All in All

3rd. 最上級の侮蔑

 誰にでも勝てる、というのが幸福なのかそれとも不幸なのか、十二の常磐津千尋には判断が出来ない。
 千尋にはそんな才覚はないし、普通に「負け」という概念を知っている。勿論、知識だけではなく実際に経験したこともある。負けた悔しさと勝った充足。その両方を知っているから千尋は戦い続けられた。どちらかしか知らないのなら、それはどちらも知らないのと大差ないだろう。
 だから、勝ったことしかない。そんなやつはいないと思っていた。
 少年漫画の主人公でも、今どきそんなやつはいない。最後に勝つのは主人公かもしれないが、必ず負けて、その悔しさをばねに立ち上がる。
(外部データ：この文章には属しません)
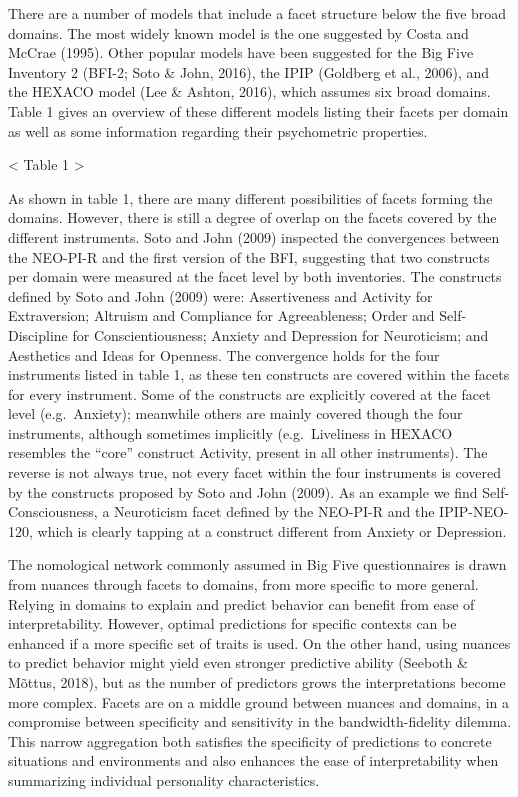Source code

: \documentclass[,man,floatsintext]{apa6}
\theoremstyle{definition}
\theoremstyle{definition}
\theoremstyle{definition}
\theoremstyle{remark}
\begin{document}
There are a number of models that include a facet structure below the
five broad domains. The most widely known model is the one suggested by
Costa and McCrae (1995). Other popular models have been suggested for
the Big Five Inventory 2 (BFI-2; Soto \& John, 2016), the IPIP (Goldberg
et al., 2006), and the HEXACO model (Lee \& Ashton, 2016), which assumes
six broad domains. Table 1 gives an overview of these different models
listing their facets per domain as well as some information regarding
their psychometric properties.

\textless{} Table 1 \textgreater{}

As shown in table 1, there are many different possibilities of facets
forming the domains. However, there is still a degree of overlap on the
facets covered by the different instruments. Soto and John (2009)
inspected the convergences between the NEO-PI-R and the first version of
the BFI, suggesting that two constructs per domain were measured at the
facet level by both inventories. The constructs defined by Soto and John
(2009) were: Assertiveness and Activity for Extraversion; Altruism and
Compliance for Agreeableness; Order and Self-Discipline for
Conscientiousness; Anxiety and Depression for Neuroticism; and
Aesthetics and Ideas for Openness. The convergence holds for the four
instruments listed in table 1, as these ten constructs are covered
within the facets for every instrument. Some of the constructs are
explicitly covered at the facet level (e.g.~Anxiety); meanwhile others
are mainly covered though the four instruments, although sometimes
implicitly (e.g.~Liveliness in HEXACO resembles the \enquote{core}
construct Activity, present in all other instruments). The reverse is
not always true, not every facet within the four instruments is covered
by the constructs proposed by Soto and John (2009). As an example we
find Self-Consciousness, a Neuroticism facet defined by the NEO-PI-R and
the IPIP-NEO-120, which is clearly tapping at a construct different from
Anxiety or Depression.

The nomological network commonly assumed in Big Five questionnaires is
drawn from nuances through facets to domains, from more specific to more
general. Relying in domains to explain and predict behavior can benefit
from ease of interpretability. However, optimal predictions for specific
contexts can be enhanced if a more specific set of traits is used. On
the other hand, using nuances to predict behavior might yield even
stronger predictive ability (Seeboth \& Mõttus, 2018), but as the number
of predictors grows the interpretations become more complex. Facets are
on a middle ground between nuances and domains, in a compromise between
specificity and sensitivity in the bandwidth-fidelity dilemma. This
narrow aggregation both satisfies the specificity of predictions to
concrete situations and environments and also enhances the ease of
interpretability when summarizing individual personality
characteristics.
\end{document}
それが王道だ。それがセオリーだ。
 なのに、架空の世界にすらいない奇跡的な存在は千尋の目の前に現れた。全戦全勝。小学生と中学生の間にある壁すら認識しない。若干十二歳で――しかも彼は三月の生まれだから十二歳になったばかりに近い――上級生を平然と打ち負かしていく。千尋も当然のように彼には負けた。よくこんな存在がいるものだと、悔しさを通り越して感動を覚える。彼の存在を全面的に肯定している真田弦一郎の気持ちが少しわかった。自分よりも圧倒的に秀でた存在と相対すると、否定も肯定も両極端になる。
 立海テニス部の県大会レギュラー選抜戦は三日にわたって行われている。全てのものに参加資格がある、と部長が言った通り、くじ引きで六つのリーグに分けられ、それぞれのコートで総当たりの試合をする。その戦績を元に、最終リーグ三つの進出者が決定され、更に総当たりの試合が行われる。この結果でレギュラーが決定するが、上位七名は除外される、と聞いて千尋は何を言われているのか、よくわかっていなかった。強い選手がレギュラーになるのが当然だ、と思っていたのが勘違いの始まりだと気付いたのは、予備リーグで全戦全勝の幸村精市との試合に負けた後だった。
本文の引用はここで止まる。